### WHAT YOU WILL DO
In the data below, find every line that has the string "Terminal", and copy it.

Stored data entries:
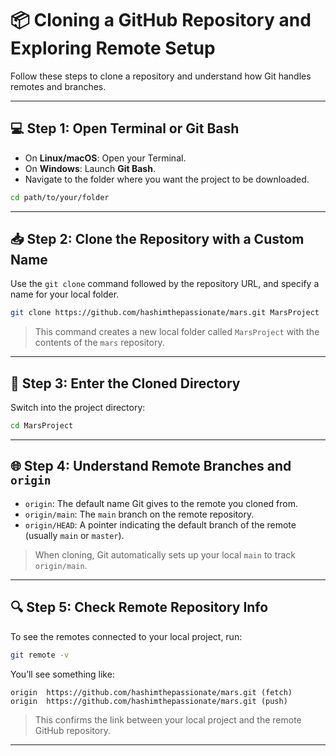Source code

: # 📦 Cloning a GitHub Repository and Exploring Remote Setup

Follow these steps to clone a repository and understand how Git handles remotes and branches.

---

## 💻 Step 1: Open Terminal or Git Bash

- On **Linux/macOS**: Open your Terminal.
- On **Windows**: Launch **Git Bash**.
- Navigate to the folder where you want the project to be downloaded.

```bash
cd path/to/your/folder
```

---

## 📥 Step 2: Clone the Repository with a Custom Name

Use the `git clone` command followed by the repository URL, and specify a name for your local folder.

```bash
git clone https://github.com/hashimthepassionate/mars.git MarsProject
```

> This command creates a new local folder called `MarsProject` with the contents of the `mars` repository.

---

## 📂 Step 3: Enter the Cloned Directory

Switch into the project directory:

```bash
cd MarsProject
```

---

## 🌐 Step 4: Understand Remote Branches and `origin`

- `origin`: The default name Git gives to the remote you cloned from.
- `origin/main`: The `main` branch on the remote repository.
- `origin/HEAD`: A pointer indicating the default branch of the remote (usually `main` or `master`).

> When cloning, Git automatically sets up your local `main` to track `origin/main`.

---

## 🔍 Step 5: Check Remote Repository Info

To see the remotes connected to your local project, run:

```bash
git remote -v
```

You’ll see something like:

```text
origin  https://github.com/hashimthepassionate/mars.git (fetch)
origin  https://github.com/hashimthepassionate/mars.git (push)
```

> This confirms the link between your local project and the remote GitHub repository.

---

### PROBLEM SOLUTION
## 💻 Step 1: Open Terminal or Git Bash
- On **Linux/macOS**: Open your Terminal.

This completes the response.